The day’s events got under way with a short church service, On leaving church, the congregation were met outside by the band which led the way to the rectory grounds. The meal (first, for the adults) comprised roast and boiled beef, plum pudding and ale. The children’s meal followed – with sandwiches, plum pudding and tea, after which, children and teachers were presented with medals by the Rev Upcher and his daughter.
Sports then commenced – with the winners presented with sweets for the children and tobacco for the men. (Presumably, the women didn’t do sport – although they were later thanked for the cooking!)
Nothing went to waste. The set tables had included 54 mustard glasses and spoons, 60 salts and spoons, 10 tins of Jubilee Biscuits – not to mention 94 yards of calico. All of these were included as sports prizes, too.

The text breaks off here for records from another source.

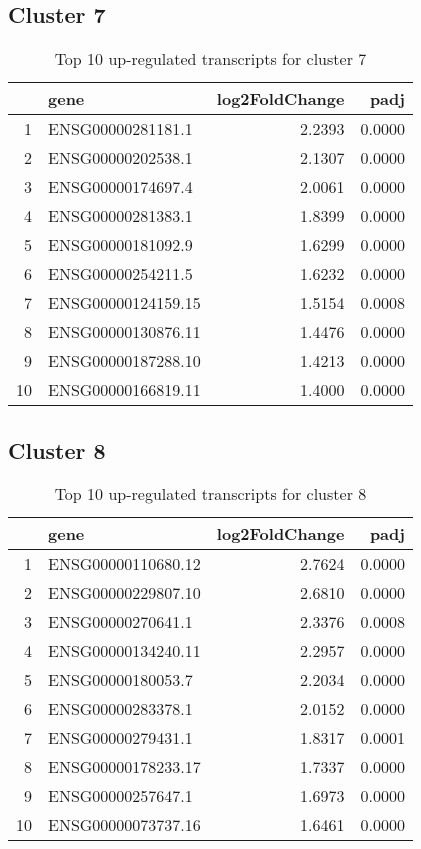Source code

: \documentclass{article}
\begin{document}
\subsection{Cluster 7 }
\begin{table}[H]
\centering
\begin{tabularx}{\textwidth}{rlrr}
  \hline
 & gene & log2FoldChange & padj \\ 
  \hline
1 & ENSG00000281181.1 & 2.2393 & 0.0000 \\ 
  2 & ENSG00000202538.1 & 2.1307 & 0.0000 \\ 
  3 & ENSG00000174697.4 & 2.0061 & 0.0000 \\ 
  4 & ENSG00000281383.1 & 1.8399 & 0.0000 \\ 
  5 & ENSG00000181092.9 & 1.6299 & 0.0000 \\ 
  6 & ENSG00000254211.5 & 1.6232 & 0.0000 \\ 
  7 & ENSG00000124159.15 & 1.5154 & 0.0008 \\ 
  8 & ENSG00000130876.11 & 1.4476 & 0.0000 \\ 
  9 & ENSG00000187288.10 & 1.4213 & 0.0000 \\ 
  10 & ENSG00000166819.11 & 1.4000 & 0.0000 \\ 
   \hline
\end{tabularx}
\caption{Top 10 up-regulated transcripts for cluster 7} 
\label{tab:q3_1_7}
\end{table}
\subsection{Cluster 8 }
\begin{table}[H]
\centering
\begin{tabularx}{\textwidth}{rlrr}
  \hline
 & gene & log2FoldChange & padj \\ 
  \hline
1 & ENSG00000110680.12 & 2.7624 & 0.0000 \\ 
  2 & ENSG00000229807.10 & 2.6810 & 0.0000 \\ 
  3 & ENSG00000270641.1 & 2.3376 & 0.0008 \\ 
  4 & ENSG00000134240.11 & 2.2957 & 0.0000 \\ 
  5 & ENSG00000180053.7 & 2.2034 & 0.0000 \\ 
  6 & ENSG00000283378.1 & 2.0152 & 0.0000 \\ 
  7 & ENSG00000279431.1 & 1.8317 & 0.0001 \\ 
  8 & ENSG00000178233.17 & 1.7337 & 0.0000 \\ 
  9 & ENSG00000257647.1 & 1.6973 & 0.0000 \\ 
  10 & ENSG00000073737.16 & 1.6461 & 0.0000 \\ 
   \hline
\end{tabularx}
\caption{Top 10 up-regulated transcripts for cluster 8} 
\label{tab:q3_1_8}
\end{table}
\end{document}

“Dancing was freely indulged in the the strains of Barhan’s band”. In the evening, the remainder of the food was consumed. Events concluded with “a fine display of fireworks” and everything was over by 11.30pm.
The committee had a final meeting on 4th July (in the schoolroom) to examine the accounts and make payments to the suppliers. The event’s budget was just over £35 – the published accounts tell us there was ten pence left over!
Some months later, Robert Dennis Day was presented with a “novel designed cabinet for writing materials” as thanks for his services to the village.
In November that year, a booklet recording the Wreningham event was published by Robert Dennis Day and delivered around the village. Stapled into the booklet binding was a national booklet of the same size providing a brief history of the Royal family describing the story of Queen Victoria and her late consort. Somewhat bizarrely, the Wreningham element of the publication included a section headed: “Deaths in Wreningham 1870” but also listed many notable village events between the years of 1870 and 1887.
The booklet listed the names of all the householders living in Wreningham in 1887 plus all the tradesmen. A four page pull-out gave readers the price of flour in every year between 1847 and 1887. There was also a lot of advertising for Robert Dennis Day’s shop!
In the closing pages of his booklet, Robert Dennis Day remarked that his publication “will prove interesting to many …. in years to come, it may be more interesting than at present”. At least four paper copies of the booklet remain in the village, today. Maybe there are others? The contents have, indeed, proved very interesting as well as helping us fill a few more gaps in our village history.